How To Properly Insure Your RV If You Are A California Resident
Eric D. Kyle
August 21, 2013
An RV or recreation vehicle gives you a place to live and freedom to explore. When deciding to buy a new or used rv one of the biggest concerns most consumers will have is the challenge of finding affordable, yet comprehensive insurance for their prized possession. With recreational vehicles now topping out well over $100,000 in value, choosing the cheapest policy is not always the best course of action and consumers should consider not only the price, but the coverage included.
Unlike basic auto insurance, there are some additional things to consider when finding coverage for your RV. Make sure that the furnishings, appliances and fixtures inside the RV are covered in case of theft and damage in addition to its regular coverage. If the RV is considered to be your primary residence, you will need home owner's type liability insurance to receive emergency living expenses if needed in the future. Recognizing the need to stay on top of liability insurance, California implemented a new tracking system in 2006, the DMV can electronically monitor insurance coverage and can take appropriate actions by suspending a motorist's uninsured RV as required by California law. In addition, court personnel and law enforcement also have electronic access to insurance status on DMV records.
Therefore, RV owners must apply the minimum amount of liability insurance on their mobile units to prevent suspension. Comprehensive or collision insurance does not meet vehicle financial responsibility requirements. In order to compensate individuals in case of a collision, liability insurance needs to be purchased by the policyholder to compensate a person other than themselves for personal injury or property damage:
$15,000 for injury/death to an individual.
$30,000 for injury/death to several individuals.

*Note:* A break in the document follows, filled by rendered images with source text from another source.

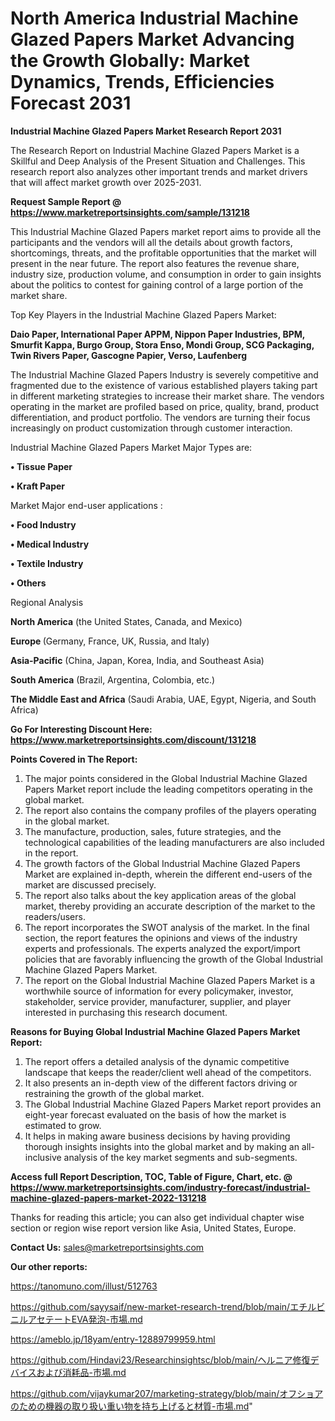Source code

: # North America Industrial Machine Glazed Papers Market Advancing the Growth Globally: Market Dynamics, Trends, Efficiencies Forecast 2031

<strong>Industrial Machine Glazed Papers Market Research Report 2031</strong>

The Research Report on Industrial Machine Glazed Papers Market is a Skillful and Deep Analysis of the Present Situation and Challenges. This research report also analyzes other important trends and market drivers that will affect market growth over 2025-2031.

<strong>Request Sample Report @ <a href=https://www.marketreportsinsights.com/sample/131218>https://www.marketreportsinsights.com/sample/131218</a></strong>

This Industrial Machine Glazed Papers market report aims to provide all the participants and the vendors will all the details about growth factors, shortcomings, threats, and the profitable opportunities that the market will present in the near future. The report also features the revenue share, industry size, production volume, and consumption in order to gain insights about the politics to contest for gaining control of a large portion of the market share.

Top Key Players in the Industrial Machine Glazed Papers Market:

<strong>Daio Paper, International Paper APPM, Nippon Paper Industries, BPM, Smurfit Kappa, Burgo Group, Stora Enso, Mondi Group, SCG Packaging, Twin Rivers Paper, Gascogne Papier, Verso, Laufenberg</strong>

The Industrial Machine Glazed Papers Industry is severely competitive and fragmented due to the existence of various established players taking part in different marketing strategies to increase their market share. The vendors operating in the market are profiled based on price, quality, brand, product differentiation, and product portfolio. The vendors are turning their focus increasingly on product customization through customer interaction.

Industrial Machine Glazed Papers Market Major Types are:

<strong>• Tissue Paper

• Kraft Paper</strong>

Market Major end-user applications :

<strong>• Food Industry

• Medical Industry

• Textile Industry

• Others</strong>

Regional Analysis

</u><strong><b>North America</b></strong> (the United States, Canada, and Mexico)

<strong><b>Europe </b></strong>(Germany, France, UK, Russia, and Italy)

<strong><b>Asia-Pacific</b></strong> (China, Japan, Korea, India, and Southeast Asia)

<strong><b>South America</b></strong> (Brazil, Argentina, Colombia, etc.)

<strong><b>The Middle East and Africa</b></strong> (Saudi Arabia, UAE, Egypt, Nigeria, and South Africa)

<strong>Go For Interesting Discount Here: <a href=https://www.marketreportsinsights.com/discount/131218>https://www.marketreportsinsights.com/discount/131218</a></strong>

<strong>Points Covered in The Report:</strong>
<ol>
  <li>The major points considered in the Global Industrial Machine Glazed Papers Market report include the leading competitors operating in the global market.</li>
  <li>The report also contains the company profiles of the players operating in the global market.</li>
  <li>The manufacture, production, sales, future strategies, and the technological capabilities of the leading manufacturers are also included in the report.</li>
  <li>The growth factors of the Global Industrial Machine Glazed Papers Market are explained in-depth, wherein the different end-users of the market are discussed precisely.</li>
  <li>The report also talks about the key application areas of the global market, thereby providing an accurate description of the market to the readers/users.</li>
  <li>The report incorporates the SWOT analysis of the market. In the final section, the report features the opinions and views of the industry experts and professionals. The experts analyzed the export/import policies that are favorably influencing the growth of the Global Industrial Machine Glazed Papers Market.</li>
  <li>The report on the Global Industrial Machine Glazed Papers Market is a worthwhile source of information for every policymaker, investor, stakeholder, service provider, manufacturer, supplier, and player interested in purchasing this research document.</li>
</ol>
<strong>Reasons for Buying Global Industrial Machine Glazed Papers Market Report:</strong>

<ol>
  <li>The report offers a detailed analysis of the dynamic competitive landscape that keeps the reader/client well ahead of the competitors.</li>
  <li>It also presents an in-depth view of the different factors driving or restraining the growth of the global market.</li>
  <li>The Global Industrial Machine Glazed Papers Market report provides an eight-year forecast evaluated on the basis of how the market is estimated to grow.</li>
  <li>It helps in making aware business decisions by having providing thorough insights insights into the global market and by making an all-inclusive analysis of the key market segments and sub-segments.</li>
</ol>
<strong>Access full Report Description, TOC, Table of Figure, Chart, etc. @ <a href=https://www.marketreportsinsights.com/industry-forecast/industrial-machine-glazed-papers-market-2022-131218>https://www.marketreportsinsights.com/industry-forecast/industrial-machine-glazed-papers-market-2022-131218</a></strong>


Thanks for reading this article; you can also get individual chapter wise section or region wise report version like Asia, United States, Europe.

<strong>Contact Us:</strong>
sales@marketreportsinsights.com

<strong>Our other reports:</strong>

<a href=https://tanomuno.com/illust/512763>https://tanomuno.com/illust/512763</a>

<a href=https://github.com/sayysaif/new-market-research-trend/blob/main/エチルビニルアセテートEVA発泡-市場.md>https://github.com/sayysaif/new-market-research-trend/blob/main/エチルビニルアセテートEVA発泡-市場.md</a>

<a href=https://ameblo.jp/18yam/entry-12889799959.html>https://ameblo.jp/18yam/entry-12889799959.html</a>

<a href=https://github.com/Hindavi23/Researchinsightsc/blob/main/ヘルニア修復デバイスおよび消耗品-市場.md>https://github.com/Hindavi23/Researchinsightsc/blob/main/ヘルニア修復デバイスおよび消耗品-市場.md</a>

<a href=https://github.com/vijaykumar207/marketing-strategy/blob/main/オフショアのための機器の取り扱い重い物を持ち上げると材質-市場.md>https://github.com/vijaykumar207/marketing-strategy/blob/main/オフショアのための機器の取り扱い重い物を持ち上げると材質-市場.md</a>"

$5,000 for property damage.
Types of Financial Responsibility
Aside from purchasing a motor vehicle liability insurance policy, RV owners as defined in California Government Code must provide evidence that the vehicle is owned or leased by a public entity
Because all privately owned vehicles must be properly insured in California, having proof of insurance in your RV at all times will ensure that you are not held liable if law enforcement needs to see this information. Proof of insurance is also required when a vehicle is involved in a traffic accident and for vehicle registration renewal.
As an added tip, check your coverage to find loopholes. Look to see if your insurance coverage has any time restrictions on RV parking and traveling. Even if you have found a discount policy, there is no need in buying it if it doesn't cover everything. Ensure that the limitations are sufficient and that all your property is included. Also, check the underwriting and claims procedure. If you are insuring your RV with an online company, find out their procedure for making a claim if anything should happen.